PROBLEM — All that is needed is every line of the listing below that has "obtain".

TASK MATERIAL —
- Opening Delimiter -

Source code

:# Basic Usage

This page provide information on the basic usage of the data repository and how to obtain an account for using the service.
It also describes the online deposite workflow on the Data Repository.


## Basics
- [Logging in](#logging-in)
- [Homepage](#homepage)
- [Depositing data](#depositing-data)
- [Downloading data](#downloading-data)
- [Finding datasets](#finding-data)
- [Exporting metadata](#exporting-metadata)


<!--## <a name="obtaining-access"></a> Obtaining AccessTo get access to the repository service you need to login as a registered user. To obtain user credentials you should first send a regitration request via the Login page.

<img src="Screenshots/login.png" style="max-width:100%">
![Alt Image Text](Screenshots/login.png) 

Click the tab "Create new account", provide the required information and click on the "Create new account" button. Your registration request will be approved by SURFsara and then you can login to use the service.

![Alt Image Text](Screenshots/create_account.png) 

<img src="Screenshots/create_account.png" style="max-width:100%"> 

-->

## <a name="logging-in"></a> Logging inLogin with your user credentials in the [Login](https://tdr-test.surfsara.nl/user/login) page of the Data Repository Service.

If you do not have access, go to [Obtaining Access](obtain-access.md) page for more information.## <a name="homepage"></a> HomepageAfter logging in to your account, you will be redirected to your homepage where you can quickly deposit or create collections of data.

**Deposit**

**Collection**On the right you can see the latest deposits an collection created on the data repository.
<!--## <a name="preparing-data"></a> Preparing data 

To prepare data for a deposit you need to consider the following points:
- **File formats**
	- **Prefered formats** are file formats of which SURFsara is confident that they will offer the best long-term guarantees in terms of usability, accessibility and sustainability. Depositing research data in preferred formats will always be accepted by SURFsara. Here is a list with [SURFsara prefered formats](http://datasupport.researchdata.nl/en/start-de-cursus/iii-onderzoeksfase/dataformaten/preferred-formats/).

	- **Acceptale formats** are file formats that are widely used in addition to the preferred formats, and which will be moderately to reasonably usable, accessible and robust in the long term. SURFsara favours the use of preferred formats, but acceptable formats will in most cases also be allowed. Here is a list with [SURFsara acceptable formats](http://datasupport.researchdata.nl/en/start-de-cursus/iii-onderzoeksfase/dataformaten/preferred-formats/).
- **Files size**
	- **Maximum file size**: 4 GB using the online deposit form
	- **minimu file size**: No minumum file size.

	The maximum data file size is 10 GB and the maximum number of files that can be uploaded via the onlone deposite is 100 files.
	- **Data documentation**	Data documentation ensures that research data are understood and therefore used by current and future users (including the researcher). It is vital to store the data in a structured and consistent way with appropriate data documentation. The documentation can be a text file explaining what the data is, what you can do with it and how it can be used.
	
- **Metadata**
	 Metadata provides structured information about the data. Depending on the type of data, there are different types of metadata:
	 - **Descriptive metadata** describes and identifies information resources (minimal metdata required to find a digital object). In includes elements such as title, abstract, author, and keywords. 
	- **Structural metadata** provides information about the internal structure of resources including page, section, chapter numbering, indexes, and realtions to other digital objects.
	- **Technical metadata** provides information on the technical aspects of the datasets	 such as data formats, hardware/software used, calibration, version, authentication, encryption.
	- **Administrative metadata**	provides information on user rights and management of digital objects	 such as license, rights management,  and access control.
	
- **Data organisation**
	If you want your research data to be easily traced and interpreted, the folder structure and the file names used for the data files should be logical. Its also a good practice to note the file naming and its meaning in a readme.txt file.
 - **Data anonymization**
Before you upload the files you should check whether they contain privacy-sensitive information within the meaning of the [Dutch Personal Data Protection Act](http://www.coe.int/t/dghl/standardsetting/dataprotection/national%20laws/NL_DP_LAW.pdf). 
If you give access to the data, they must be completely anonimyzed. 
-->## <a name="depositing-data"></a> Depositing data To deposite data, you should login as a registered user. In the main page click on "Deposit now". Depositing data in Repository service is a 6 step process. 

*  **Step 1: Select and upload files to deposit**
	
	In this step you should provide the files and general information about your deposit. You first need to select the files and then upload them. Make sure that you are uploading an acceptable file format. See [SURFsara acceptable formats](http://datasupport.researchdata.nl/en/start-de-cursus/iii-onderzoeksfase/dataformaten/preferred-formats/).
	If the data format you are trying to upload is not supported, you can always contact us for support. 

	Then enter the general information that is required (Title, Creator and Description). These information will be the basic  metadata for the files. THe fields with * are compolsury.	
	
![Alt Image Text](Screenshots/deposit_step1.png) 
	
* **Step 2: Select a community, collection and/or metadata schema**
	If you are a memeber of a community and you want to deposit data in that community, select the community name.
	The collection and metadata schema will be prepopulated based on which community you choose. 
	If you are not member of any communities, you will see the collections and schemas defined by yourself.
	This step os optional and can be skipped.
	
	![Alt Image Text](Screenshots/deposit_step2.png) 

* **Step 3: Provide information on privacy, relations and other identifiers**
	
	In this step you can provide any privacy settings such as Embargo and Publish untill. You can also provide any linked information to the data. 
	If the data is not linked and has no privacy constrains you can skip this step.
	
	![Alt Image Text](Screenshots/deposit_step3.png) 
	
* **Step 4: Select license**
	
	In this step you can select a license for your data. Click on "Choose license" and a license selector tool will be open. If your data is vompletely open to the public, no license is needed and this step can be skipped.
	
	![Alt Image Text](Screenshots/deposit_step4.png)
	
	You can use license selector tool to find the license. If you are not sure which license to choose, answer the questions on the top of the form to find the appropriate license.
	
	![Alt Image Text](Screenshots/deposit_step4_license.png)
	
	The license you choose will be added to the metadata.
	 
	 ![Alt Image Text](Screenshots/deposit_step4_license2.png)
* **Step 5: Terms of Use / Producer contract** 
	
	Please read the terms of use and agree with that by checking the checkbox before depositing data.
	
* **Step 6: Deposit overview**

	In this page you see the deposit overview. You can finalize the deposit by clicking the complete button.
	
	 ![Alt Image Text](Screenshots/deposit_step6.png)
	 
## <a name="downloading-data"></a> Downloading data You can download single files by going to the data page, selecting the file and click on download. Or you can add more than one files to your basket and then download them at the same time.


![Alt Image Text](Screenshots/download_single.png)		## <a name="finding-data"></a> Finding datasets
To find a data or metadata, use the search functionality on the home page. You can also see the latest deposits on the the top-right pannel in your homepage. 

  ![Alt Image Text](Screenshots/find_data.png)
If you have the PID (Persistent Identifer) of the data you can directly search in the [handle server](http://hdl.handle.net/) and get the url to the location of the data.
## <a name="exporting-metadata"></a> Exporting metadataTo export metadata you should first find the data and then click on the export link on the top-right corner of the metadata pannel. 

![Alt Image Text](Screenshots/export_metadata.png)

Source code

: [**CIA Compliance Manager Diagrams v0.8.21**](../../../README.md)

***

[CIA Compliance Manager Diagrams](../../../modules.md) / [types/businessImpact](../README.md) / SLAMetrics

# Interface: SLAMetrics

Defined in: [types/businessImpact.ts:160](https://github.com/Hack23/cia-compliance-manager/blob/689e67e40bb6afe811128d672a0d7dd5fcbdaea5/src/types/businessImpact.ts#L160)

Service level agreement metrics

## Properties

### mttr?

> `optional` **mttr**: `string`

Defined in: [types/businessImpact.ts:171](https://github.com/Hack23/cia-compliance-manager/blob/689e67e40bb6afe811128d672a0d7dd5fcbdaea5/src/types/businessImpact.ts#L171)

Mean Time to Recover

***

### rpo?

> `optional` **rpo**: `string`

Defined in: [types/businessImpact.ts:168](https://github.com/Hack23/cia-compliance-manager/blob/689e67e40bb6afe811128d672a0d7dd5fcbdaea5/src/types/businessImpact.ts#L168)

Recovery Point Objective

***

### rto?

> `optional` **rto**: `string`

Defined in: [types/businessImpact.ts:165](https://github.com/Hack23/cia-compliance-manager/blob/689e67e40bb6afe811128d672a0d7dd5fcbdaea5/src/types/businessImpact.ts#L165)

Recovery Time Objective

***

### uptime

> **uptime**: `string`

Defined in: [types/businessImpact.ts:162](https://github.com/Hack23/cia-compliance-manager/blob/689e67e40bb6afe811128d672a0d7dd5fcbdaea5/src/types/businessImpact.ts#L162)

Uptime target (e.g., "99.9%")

- Closing Delimiter -

EXERCISE ANSWER —
This page provide information on the basic usage of the data repository and how to obtain an account for using the service.
<!--## <a name="obtaining-access"></a> Obtaining AccessTo get access to the repository service you need to login as a registered user. To obtain user credentials you should first send a regitration request via the Login page.
If you do not have access, go to [Obtaining Access](obtain-access.md) page for more information.## <a name="homepage"></a> HomepageAfter logging in to your account, you will be redirected to your homepage where you can quickly deposit or create collections of data.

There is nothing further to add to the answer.